Hal ini dibenarkan Kapolres Meranti AKBP La Ode Proyek, melalui Kasubag Humas Polres Kepulauan Meranti mengatakan, kejadian yang berawal dari sebuah pesan singkat melalui masanger Rita kepada ketua RT setempat Irwanto, yang mengatakan di lingkungan kontrakan tempat tinggalnya tersebut banyak pemakai narkoba, Selasa (16/07/19).

“Bukannya di Kampung Baru ini sarangnya bahkan yang di depan itu banyak pemakai yang nongkrong,” isi masanger Rita.

Selain melakukan tindakan pengamanan terhadap Rita dari amukan warga, Kapolres juga memerintahkan anggota Sat Resnarkoba mendalami kasus tersebut sesuai dengan yang diinginkan warga untuk dilakukan tes urine pada yang bersangkutan.

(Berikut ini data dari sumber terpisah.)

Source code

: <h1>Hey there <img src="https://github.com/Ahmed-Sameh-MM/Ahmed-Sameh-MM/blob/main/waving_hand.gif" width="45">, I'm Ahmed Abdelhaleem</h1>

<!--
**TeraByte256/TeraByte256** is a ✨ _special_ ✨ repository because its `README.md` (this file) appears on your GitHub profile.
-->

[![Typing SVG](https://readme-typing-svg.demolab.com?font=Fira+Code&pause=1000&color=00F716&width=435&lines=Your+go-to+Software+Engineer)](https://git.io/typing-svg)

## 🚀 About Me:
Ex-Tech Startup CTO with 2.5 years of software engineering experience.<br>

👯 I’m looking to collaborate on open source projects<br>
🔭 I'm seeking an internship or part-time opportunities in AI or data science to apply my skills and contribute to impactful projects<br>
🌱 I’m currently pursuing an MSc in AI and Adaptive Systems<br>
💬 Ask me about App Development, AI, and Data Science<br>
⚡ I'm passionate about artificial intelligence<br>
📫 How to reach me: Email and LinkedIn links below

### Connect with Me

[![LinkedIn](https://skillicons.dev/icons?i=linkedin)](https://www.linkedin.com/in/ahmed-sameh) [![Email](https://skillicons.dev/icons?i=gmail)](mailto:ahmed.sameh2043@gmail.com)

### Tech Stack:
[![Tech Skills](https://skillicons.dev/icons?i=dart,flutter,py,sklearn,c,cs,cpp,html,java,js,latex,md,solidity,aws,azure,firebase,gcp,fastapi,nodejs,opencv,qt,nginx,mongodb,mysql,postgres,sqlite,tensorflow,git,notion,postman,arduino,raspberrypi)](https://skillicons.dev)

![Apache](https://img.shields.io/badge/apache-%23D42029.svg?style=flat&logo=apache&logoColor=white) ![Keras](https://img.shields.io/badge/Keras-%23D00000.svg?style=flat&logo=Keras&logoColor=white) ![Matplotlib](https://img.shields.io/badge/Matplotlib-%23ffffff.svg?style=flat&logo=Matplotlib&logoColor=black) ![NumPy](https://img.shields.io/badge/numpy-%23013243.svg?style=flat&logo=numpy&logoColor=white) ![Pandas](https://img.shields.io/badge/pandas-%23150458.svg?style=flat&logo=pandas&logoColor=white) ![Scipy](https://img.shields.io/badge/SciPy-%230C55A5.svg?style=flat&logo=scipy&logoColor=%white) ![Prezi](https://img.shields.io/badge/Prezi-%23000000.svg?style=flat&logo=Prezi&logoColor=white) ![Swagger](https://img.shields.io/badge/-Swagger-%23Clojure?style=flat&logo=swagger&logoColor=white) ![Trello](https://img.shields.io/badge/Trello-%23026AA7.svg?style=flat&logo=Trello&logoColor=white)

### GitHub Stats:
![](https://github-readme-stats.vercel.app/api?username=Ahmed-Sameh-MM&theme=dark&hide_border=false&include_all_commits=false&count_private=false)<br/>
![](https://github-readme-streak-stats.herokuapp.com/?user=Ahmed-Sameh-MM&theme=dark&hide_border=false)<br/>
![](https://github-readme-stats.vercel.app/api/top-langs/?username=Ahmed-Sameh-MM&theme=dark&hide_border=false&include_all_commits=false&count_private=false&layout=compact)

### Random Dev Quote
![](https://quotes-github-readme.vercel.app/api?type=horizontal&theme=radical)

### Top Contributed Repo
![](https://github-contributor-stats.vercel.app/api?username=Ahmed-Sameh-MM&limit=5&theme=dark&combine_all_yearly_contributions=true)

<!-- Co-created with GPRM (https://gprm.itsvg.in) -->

“Saya sudah meminta masyarakat untuk menahan diri dan tidak melakukan hal melanggar hukum. Terkait permintaan masyarakat agar Rita meninggalkan Kampung Baru dan dilakukan tes urin, karena dicurigai sebagai pengedar dan pengguna narkoba sudah dilakukan. Dan dari hasil pengecekan didapati hasil bahwa urinenya positif mengandung zat methampetamine,” ungkap La Ode.

Mendapati hasil test urin tersebut pihak kepolisian melakukan pengembangan kasus lebih lanjut, dengan disaksikan oleh Ketua RT setempat Yasmin Ardi, polisi melakukan penggeledahan di rumah kontrakan tempat tinggal Rita yang beralamat di Jalan Cempaka, Kelurahan Selatpanjang Selatan.

Dan dengan adanya penggeledahan tersebut maka ditemukan beberapa barang bukti yaitu, lebih kurang 1/4 butir diduga narkotika jenis pil ekstasi kondisi tidak utuh/sudah jadi serbuk, 2 buah plastik klep berwarna bening diduga berisikan sisa pemakaian Narkotika jenis shabu-shabu, 2 buah mancis, 4 buah pipet plastik, 1 buah kaca pire, dan 3 buah sumbu kompor yang terbuat dari timah rokok.

Menurut pengakuan RM kepada penyidik, terkait ditemukan barang bukti dari penggeledahan tersebut, 1/4 butir pil ekstasi itu didapatkan dari temannya Mj yang beralamat Jalan Dorak, Selatpanjang. Sedangkan barang bukti lain, RM mengatakan bekas alat untuk menggunakan/pemakaian Narkotika jenis shabu-shabu yang digunakan sekitar 3 bulan yang lalu.

Dari hasil keterangan tersebut, Kapolres Kepulauan Meranti memerintahkan agar dilakukan pengembangan kepada yang bersangkutan dan dilakukan proses penyelidikan serta penyidikan.